The writing could be on the wall for paperbacks, as e-books surpassed them in sales for the first time.
The writing is on the e-book for books
The writing could be on the wall for paperbacks, as e-books surpassed them in sales for the first time. In a report released by the Association of American Publishers (AAP), e-books outsold paperbacks in February by more than $9 million (Dh33m).
After calculating sales data from US publishing houses, the report revealed digital books sold $90.3m while paperbacks trailed with $81.2m. The result shows a rise of more than 200 per cent in e-book sales from February last year. In an accompanying statement, the AAP credited the results to rising e-book sales during the end-of-year holiday period.

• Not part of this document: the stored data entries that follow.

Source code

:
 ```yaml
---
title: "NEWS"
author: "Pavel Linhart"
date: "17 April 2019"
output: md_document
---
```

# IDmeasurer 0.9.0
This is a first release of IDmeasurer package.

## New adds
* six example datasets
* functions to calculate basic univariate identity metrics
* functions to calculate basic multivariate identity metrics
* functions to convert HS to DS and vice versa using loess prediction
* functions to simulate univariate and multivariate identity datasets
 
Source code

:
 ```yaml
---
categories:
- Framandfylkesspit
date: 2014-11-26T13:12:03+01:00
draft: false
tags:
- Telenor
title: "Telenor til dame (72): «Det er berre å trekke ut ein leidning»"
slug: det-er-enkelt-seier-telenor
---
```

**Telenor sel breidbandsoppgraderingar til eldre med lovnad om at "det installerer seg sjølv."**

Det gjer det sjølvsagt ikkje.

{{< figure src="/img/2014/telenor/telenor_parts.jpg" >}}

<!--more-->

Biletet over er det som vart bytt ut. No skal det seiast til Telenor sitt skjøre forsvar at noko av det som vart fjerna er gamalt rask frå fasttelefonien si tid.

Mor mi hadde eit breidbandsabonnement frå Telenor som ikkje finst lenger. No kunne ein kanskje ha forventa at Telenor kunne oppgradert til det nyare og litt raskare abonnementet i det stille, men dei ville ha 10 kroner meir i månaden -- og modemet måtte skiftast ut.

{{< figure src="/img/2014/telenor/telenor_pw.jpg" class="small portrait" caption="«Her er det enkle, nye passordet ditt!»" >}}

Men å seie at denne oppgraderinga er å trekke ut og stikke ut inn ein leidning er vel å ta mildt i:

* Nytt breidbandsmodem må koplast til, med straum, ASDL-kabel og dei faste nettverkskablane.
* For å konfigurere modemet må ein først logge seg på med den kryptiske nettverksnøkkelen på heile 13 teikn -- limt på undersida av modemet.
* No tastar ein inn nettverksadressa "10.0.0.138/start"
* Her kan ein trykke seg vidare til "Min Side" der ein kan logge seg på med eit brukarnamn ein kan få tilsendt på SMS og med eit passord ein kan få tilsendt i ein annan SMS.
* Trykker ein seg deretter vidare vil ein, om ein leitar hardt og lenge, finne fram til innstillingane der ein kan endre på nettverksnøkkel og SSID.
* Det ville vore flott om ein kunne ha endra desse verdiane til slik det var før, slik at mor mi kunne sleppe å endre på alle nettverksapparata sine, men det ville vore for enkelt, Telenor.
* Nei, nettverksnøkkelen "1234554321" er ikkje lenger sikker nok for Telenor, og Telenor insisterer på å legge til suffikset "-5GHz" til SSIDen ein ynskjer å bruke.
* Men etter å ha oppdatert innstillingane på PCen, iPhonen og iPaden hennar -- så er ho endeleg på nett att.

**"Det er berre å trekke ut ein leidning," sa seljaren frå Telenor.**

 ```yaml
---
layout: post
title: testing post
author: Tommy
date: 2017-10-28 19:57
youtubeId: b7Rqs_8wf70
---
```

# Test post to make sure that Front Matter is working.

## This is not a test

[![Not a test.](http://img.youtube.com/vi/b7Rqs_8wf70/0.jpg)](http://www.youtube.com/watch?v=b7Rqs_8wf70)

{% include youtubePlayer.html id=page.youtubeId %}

"Additionally, trade publishing houses cite e-books as generating fresh consumer interest in - and new revenue streams for - 'backlist' titles, books that have been in print for at least a year," the AAP said. "Many publishers report that e-book readers who enjoy a newly released book will frequently buy an author's full backlist."
AAP president Tom Allen said while there will always be an interest in printed books, the results prove e-books are growing fast to become a mainstay in family libraries.
"The February results reflect two core facts: people love books and publishers actively serve readers wherever they are," he said. "The public is embracing the breadth and variety of reading choices available to them. They have made e-books permanent additions to their lifestyle while maintaining interest in print-format books."
Other study results showed the combined sales of paperbacks and hardbacks dropped in February by 34 per cent, and sales of printed books in the children and young adult category also slid by 16 per cent.